I recently read an excellent summary of why cloud data councils are so valuable for anyone trying to tap the scalability and cost effectiveness of cloud computing. As Anil Nagaraj, Associate Vice President of Digital Engineering within Cognizant’s Artificial Intelligence & Analytics Practice, describes it, these councils work best when they focus on security and compliance, democratizing data access, collaborating across the business, sharing best practices, and creating and managing processes, workflows and metrics.

I see the power of such councils in my work moving large enterprise workloads to the cloud at Cloudera. Three or four years ago, only about 15% of our clients had such a council. Now, 30% to 40% do. Here are three areas where I believe data councils can provide the most value and deliver the greatest benefits.  

  1. Creating a common data model
    You can’t access, analyze or manage data you don’t know you have or can’t find. That’s why the first job of a cloud data council is to create a common data model that spans on-premise systems and multiple cloud platforms, organizing data elements and standardizing on how they relate to one another.

    While most organizations have an internal data catalog, they lack one for their cloud data, making it difficult to reliably identify the data or manage it. A cloud data council can gather representatives of all the enterprise’s users to catalog which data is most important to them, how it is organized and used by various business systems and common definitions for it. Such a common data model is the foundation for other critical work, such as ensuring the proper security, lineage and management of data. It’s also essential for eliminating data silos so enterprises can get the most comprehensive, real-time view of their businesses, customers and markets.

  2. Emphasizing security, compliance and audit
    A data council can help ensure that an organization’s in-house security accompanies their data to the cloud. From our experience, eight out of 10 banks have production data in on-premise systems that is hosted by multiple cloud providers. If the third column in a flat field of a database is a Social Security number, regardless of where the database sits, the bank still needs to properly secure and control access to that information.

    Just as cloud councils need to create common data models, they must create uniform security, identity management, access and audit across on-prem and cloud platforms. The good news is, there are open-source solutions that provide a common federated security model across both environments.

    Sometimes the data council needs to proactively help outside stakeholders adapt to the cloud. Two years ago, a large German bank asked us to help speed its move to the cloud but found European regulations governing IT operations didn’t consider the location of the workloads.
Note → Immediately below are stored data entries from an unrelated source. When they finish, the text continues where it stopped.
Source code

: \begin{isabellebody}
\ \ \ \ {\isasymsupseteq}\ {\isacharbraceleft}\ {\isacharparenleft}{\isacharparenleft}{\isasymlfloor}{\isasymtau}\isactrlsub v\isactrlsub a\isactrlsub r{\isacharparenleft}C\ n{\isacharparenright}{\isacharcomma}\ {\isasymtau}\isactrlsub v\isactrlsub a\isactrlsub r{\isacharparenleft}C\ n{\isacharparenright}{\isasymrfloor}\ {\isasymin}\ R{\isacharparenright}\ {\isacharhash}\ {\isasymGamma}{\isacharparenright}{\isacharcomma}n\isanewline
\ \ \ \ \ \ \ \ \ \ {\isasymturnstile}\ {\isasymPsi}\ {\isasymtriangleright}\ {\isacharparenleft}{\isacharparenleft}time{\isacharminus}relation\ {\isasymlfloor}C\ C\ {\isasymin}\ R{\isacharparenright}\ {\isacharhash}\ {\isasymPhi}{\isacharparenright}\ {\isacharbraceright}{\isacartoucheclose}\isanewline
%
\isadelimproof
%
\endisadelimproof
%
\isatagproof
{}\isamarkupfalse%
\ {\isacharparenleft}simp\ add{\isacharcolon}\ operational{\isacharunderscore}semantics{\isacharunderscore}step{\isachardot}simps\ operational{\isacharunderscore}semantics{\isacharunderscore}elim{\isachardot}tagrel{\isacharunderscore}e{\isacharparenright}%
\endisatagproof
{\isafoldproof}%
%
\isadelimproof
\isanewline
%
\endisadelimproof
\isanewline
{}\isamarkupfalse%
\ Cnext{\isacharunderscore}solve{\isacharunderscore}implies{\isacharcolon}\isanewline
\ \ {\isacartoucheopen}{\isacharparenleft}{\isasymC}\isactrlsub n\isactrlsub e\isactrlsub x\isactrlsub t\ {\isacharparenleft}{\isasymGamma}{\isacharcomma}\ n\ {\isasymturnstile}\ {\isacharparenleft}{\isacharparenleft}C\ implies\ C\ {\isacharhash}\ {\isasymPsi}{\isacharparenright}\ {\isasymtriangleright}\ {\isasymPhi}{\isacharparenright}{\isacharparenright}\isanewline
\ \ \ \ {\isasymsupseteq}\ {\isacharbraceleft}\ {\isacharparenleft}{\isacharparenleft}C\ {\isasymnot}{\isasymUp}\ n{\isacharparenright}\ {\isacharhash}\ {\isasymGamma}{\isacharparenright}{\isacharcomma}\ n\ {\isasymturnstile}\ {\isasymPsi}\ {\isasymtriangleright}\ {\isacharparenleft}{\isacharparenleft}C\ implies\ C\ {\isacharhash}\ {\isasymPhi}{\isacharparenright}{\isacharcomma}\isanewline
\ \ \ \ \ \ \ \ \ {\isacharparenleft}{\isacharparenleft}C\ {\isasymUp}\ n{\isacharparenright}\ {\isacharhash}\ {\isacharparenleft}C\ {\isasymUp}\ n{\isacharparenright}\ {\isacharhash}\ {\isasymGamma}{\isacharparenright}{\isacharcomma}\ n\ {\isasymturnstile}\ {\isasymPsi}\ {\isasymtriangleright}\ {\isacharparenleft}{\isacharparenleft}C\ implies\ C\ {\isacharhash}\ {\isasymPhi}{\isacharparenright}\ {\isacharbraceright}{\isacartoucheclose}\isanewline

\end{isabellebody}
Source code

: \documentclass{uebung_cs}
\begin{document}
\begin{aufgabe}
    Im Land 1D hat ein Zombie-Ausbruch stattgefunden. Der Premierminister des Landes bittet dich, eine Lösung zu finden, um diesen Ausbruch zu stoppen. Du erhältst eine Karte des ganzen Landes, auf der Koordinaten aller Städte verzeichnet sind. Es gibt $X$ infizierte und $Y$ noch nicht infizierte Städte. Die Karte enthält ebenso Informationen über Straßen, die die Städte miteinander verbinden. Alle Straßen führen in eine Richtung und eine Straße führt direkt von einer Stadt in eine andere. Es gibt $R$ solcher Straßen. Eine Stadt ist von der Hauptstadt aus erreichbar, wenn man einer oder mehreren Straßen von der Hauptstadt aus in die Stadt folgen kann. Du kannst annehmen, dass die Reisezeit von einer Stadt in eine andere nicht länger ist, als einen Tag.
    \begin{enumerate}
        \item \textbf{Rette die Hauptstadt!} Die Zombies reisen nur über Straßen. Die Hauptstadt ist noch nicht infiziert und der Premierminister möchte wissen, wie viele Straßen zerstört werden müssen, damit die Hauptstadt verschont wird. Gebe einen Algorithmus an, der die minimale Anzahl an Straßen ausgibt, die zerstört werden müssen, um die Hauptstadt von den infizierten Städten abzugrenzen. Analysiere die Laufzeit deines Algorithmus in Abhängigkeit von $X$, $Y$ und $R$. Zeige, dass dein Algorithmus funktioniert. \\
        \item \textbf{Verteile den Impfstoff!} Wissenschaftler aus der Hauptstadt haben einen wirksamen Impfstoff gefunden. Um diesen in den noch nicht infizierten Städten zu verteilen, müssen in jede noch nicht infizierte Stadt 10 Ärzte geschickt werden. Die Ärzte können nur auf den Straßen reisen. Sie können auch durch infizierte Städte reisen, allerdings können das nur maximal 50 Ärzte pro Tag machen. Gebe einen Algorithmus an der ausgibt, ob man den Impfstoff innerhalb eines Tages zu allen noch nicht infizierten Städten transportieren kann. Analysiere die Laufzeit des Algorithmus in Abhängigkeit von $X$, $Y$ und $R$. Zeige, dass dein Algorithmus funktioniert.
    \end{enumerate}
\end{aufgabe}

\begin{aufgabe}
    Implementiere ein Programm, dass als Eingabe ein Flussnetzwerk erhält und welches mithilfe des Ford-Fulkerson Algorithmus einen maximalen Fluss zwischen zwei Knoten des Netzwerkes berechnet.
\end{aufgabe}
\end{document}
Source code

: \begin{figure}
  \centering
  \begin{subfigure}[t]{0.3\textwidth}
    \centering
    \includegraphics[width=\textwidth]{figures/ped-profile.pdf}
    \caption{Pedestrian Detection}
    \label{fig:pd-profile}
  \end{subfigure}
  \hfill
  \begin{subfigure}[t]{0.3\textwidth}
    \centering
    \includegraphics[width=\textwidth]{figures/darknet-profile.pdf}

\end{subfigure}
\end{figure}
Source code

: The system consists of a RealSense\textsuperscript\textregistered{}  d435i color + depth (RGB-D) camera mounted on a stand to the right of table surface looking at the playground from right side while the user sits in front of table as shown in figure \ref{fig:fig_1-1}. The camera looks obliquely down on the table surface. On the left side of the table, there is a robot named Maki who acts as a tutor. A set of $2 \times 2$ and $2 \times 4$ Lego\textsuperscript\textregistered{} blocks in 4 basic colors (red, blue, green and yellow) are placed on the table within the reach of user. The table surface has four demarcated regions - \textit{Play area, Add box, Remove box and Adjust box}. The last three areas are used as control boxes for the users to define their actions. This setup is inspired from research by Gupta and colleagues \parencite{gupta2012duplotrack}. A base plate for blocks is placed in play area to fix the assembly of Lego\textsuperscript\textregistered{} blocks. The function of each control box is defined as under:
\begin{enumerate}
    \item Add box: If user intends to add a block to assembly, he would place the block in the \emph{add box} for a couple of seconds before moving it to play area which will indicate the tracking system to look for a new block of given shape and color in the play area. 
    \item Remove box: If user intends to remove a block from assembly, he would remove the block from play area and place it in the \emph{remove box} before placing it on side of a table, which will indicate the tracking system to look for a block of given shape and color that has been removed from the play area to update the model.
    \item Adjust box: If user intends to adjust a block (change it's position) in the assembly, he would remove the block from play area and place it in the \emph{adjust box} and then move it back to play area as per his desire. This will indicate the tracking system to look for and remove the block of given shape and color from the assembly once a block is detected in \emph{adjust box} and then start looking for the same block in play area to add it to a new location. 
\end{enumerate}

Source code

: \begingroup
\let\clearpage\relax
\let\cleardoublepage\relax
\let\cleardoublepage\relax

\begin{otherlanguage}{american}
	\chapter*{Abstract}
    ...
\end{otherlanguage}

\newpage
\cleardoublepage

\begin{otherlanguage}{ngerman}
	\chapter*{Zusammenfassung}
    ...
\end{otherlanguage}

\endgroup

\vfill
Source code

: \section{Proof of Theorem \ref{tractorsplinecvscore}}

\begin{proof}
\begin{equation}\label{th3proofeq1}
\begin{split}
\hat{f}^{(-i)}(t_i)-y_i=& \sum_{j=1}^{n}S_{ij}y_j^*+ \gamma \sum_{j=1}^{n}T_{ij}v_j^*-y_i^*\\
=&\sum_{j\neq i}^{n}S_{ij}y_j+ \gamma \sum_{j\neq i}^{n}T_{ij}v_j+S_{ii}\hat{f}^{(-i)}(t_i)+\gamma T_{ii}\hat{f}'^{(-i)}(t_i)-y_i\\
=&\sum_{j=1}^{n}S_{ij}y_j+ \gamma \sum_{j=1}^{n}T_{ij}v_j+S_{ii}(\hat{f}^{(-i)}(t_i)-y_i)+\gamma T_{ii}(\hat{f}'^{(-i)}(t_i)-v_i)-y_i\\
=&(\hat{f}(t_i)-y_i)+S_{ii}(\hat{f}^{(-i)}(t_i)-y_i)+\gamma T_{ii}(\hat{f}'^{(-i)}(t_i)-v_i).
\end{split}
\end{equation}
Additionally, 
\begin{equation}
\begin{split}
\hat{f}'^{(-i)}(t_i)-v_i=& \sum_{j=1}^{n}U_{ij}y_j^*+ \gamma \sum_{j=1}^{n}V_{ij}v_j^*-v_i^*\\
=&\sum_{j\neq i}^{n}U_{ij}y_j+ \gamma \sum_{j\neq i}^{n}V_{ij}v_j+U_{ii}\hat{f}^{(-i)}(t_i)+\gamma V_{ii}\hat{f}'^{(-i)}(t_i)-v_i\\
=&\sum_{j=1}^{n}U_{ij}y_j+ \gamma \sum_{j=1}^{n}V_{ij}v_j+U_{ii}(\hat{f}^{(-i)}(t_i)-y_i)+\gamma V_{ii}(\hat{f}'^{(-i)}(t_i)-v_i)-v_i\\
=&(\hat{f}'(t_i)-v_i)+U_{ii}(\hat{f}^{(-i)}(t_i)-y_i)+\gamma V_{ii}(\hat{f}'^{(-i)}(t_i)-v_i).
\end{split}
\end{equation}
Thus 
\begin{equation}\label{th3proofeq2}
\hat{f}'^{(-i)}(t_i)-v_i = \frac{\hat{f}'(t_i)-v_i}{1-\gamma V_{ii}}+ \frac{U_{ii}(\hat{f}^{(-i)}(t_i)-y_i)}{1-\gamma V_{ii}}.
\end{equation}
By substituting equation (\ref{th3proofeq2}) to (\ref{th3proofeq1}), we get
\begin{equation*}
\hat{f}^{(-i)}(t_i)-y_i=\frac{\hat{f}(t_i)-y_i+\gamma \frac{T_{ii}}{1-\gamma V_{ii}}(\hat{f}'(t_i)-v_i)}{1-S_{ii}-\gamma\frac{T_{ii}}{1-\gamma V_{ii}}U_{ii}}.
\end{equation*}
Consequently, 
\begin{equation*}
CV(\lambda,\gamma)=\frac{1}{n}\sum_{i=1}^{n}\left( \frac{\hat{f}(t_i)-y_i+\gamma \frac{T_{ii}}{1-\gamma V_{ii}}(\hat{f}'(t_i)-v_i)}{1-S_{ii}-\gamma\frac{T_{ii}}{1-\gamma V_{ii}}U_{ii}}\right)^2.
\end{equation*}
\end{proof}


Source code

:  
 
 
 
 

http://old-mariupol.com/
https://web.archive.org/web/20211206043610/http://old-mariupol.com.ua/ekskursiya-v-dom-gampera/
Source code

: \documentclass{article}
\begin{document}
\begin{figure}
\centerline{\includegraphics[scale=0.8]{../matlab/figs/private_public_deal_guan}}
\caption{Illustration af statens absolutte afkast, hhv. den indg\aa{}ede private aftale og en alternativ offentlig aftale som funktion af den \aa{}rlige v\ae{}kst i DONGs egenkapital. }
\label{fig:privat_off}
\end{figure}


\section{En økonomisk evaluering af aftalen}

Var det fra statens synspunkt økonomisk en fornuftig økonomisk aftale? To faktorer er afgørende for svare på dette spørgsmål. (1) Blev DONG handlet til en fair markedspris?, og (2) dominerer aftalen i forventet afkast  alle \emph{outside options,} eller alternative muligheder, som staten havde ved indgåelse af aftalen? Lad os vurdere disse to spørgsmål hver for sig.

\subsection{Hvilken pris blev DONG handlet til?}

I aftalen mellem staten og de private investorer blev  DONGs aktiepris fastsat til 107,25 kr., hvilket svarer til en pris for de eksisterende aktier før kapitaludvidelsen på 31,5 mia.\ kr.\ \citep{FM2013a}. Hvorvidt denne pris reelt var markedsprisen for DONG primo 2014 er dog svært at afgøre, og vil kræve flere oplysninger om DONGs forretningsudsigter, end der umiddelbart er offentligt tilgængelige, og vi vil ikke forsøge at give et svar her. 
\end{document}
The bank’s chief information security officer and chief data officer helped drive the effort to bring these regulations up to date.

  3. Scrutinizing lineage; applying governance
    Data is only as valuable as its accuracy and timeliness. You don’t want to make business decisions or financial trades on day-old data. Just as with a data model and security, your data council needs to extend your in-house lineage and governance processes and standards to the cloud.

    This is where your common data model can help by, for example, identifying the metadata that shows who created and modified data, and how old it is. It can also help you extend to the cloud the same processes used in-house to determine which tiers of storage should be used, or when to dispose of old data.

Best Practices for Full Data Council Benefits

To deliver these benefits, a data council must be a driver of innovation rather than a bureaucratic barrier to progress – and be recognized as such. Here are some of the ways we’ve seen data councils implement proper controls while meeting business challenges.

  • Include both business and technology stakeholders to get the input you need to agree on common access patterns, security, data governance and a data catalog.
  • Show quantifiable results. For example:
    • At one major car maker, the data council helped find and remove geographic details in the data it received from its vehicles that would have labeled the car maker as a terrorist organization to regulators in one of its markets.
    • At an oil producer, a data council helped identify and give priority routing to the data it needed for monitoring wellheads, diagnosing problems and shutting down the wells within the time needed to meet regulatory requirements.
    • Data councils can also reduce the up to 50% of IT budgets spent on “shadow” IT by individual business groups by offering effective solutions that meet both local needs and corporate requirements for security, governance and auditability.
  • Construct the right technology infrastructure. Based on our experience, this should include:
    • Automated data management and data warehouses that eliminate data and workflow silos to provide democratized, secure data access to speed analytics, reduce management costs and improve decision making.
    • The ability to ingest and analyze petabytes of data to provide predictive threat detection and historical investigation, using AI to identify threats not found via traditional security approaches. Users should be able to effortlessly explore and tag data through an intuitive search-based interface and use consolidated metadata and rich custom tags and comments to easily track, classify and locate data to comply with business governance and compliance rules. Also look for comprehensive native encryption and key management.
    • The ability for customers to track data lineage across any cloud and transient clusters. Support is needed for big data platforms, with data discovery, continuous optimization, audit and lineage across any cloud and transient clusters, metadata management and policy enforcement.

With a cloud data council providing the proper data models and guidance, and the proper supporting infrastructure, organizations have a much higher likelihood of getting the greatest benefit from the cloud at the lowest cost.